- **Prompt**: Pick out and copy every line below that has the word "hline".

- **Records for this exercise**:
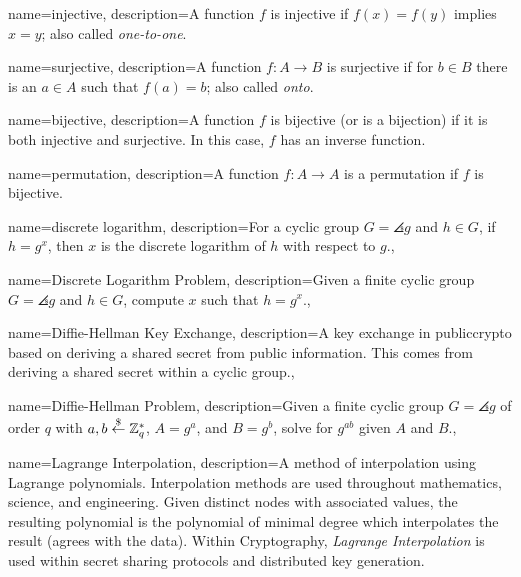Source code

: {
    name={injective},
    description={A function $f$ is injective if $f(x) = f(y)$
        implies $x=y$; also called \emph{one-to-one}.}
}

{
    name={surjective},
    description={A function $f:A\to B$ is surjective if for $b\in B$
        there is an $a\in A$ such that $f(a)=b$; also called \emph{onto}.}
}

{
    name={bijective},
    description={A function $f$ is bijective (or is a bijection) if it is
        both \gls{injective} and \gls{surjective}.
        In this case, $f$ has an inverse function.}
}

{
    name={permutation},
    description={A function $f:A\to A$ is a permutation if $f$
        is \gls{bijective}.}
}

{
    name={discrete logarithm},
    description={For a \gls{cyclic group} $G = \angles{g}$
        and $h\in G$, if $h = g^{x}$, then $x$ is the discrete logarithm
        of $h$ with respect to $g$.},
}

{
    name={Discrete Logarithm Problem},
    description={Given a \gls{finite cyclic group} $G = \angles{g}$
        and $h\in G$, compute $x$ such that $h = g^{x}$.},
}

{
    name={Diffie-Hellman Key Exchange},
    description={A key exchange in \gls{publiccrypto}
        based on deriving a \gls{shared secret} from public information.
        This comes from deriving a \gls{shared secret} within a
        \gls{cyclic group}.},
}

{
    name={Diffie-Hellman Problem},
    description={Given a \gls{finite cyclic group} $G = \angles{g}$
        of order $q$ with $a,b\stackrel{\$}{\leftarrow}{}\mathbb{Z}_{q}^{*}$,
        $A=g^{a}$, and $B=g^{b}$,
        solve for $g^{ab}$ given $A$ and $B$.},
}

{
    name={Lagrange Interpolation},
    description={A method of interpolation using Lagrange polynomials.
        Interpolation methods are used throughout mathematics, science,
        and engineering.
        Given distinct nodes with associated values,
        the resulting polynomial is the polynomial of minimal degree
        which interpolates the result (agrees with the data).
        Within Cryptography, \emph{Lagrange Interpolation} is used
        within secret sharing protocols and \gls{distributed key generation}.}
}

---

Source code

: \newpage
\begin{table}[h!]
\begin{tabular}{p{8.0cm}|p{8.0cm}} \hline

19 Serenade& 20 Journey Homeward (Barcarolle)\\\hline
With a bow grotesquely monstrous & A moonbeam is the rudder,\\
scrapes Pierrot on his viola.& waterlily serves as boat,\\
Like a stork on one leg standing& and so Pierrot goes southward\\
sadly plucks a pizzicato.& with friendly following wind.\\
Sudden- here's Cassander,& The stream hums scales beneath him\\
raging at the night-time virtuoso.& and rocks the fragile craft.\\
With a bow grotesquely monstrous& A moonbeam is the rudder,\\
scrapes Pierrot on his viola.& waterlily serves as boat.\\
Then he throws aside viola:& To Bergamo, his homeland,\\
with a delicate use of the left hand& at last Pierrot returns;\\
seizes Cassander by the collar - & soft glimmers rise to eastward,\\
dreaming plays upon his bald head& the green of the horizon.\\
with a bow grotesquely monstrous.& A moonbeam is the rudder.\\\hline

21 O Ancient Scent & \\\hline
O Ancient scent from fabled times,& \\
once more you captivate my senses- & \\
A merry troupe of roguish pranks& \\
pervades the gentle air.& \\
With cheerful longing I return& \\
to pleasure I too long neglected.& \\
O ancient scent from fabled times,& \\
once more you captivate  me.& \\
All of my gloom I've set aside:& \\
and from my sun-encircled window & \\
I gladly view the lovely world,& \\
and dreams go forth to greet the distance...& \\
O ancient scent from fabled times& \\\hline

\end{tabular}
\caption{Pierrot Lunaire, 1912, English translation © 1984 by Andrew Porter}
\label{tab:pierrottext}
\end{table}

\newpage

---

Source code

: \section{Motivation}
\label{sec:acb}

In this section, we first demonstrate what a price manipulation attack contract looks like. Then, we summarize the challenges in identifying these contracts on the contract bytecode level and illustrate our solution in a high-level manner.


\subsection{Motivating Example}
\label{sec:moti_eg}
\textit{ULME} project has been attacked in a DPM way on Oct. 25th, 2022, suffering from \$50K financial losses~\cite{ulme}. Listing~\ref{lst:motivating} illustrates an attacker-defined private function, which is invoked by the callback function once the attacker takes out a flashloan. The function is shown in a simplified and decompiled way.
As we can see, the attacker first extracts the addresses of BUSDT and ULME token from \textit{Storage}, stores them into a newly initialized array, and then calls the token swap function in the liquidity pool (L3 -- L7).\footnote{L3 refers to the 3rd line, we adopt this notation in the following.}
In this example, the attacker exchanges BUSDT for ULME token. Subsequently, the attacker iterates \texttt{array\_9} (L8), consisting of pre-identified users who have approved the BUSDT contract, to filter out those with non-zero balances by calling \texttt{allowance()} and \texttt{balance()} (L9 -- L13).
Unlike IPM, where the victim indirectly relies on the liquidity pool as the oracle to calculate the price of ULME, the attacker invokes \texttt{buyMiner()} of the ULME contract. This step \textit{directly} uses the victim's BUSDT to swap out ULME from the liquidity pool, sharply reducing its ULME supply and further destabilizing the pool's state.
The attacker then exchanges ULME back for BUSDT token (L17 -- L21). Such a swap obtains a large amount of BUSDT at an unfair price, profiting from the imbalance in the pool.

- **Solution**:
\begin{tabular}{p{8.0cm}|p{8.0cm}} \hline
19 Serenade& 20 Journey Homeward (Barcarolle)\\\hline
with a bow grotesquely monstrous.& A moonbeam is the rudder.\\\hline
21 O Ancient Scent & \\\hline
O ancient scent from fabled times& \\\hline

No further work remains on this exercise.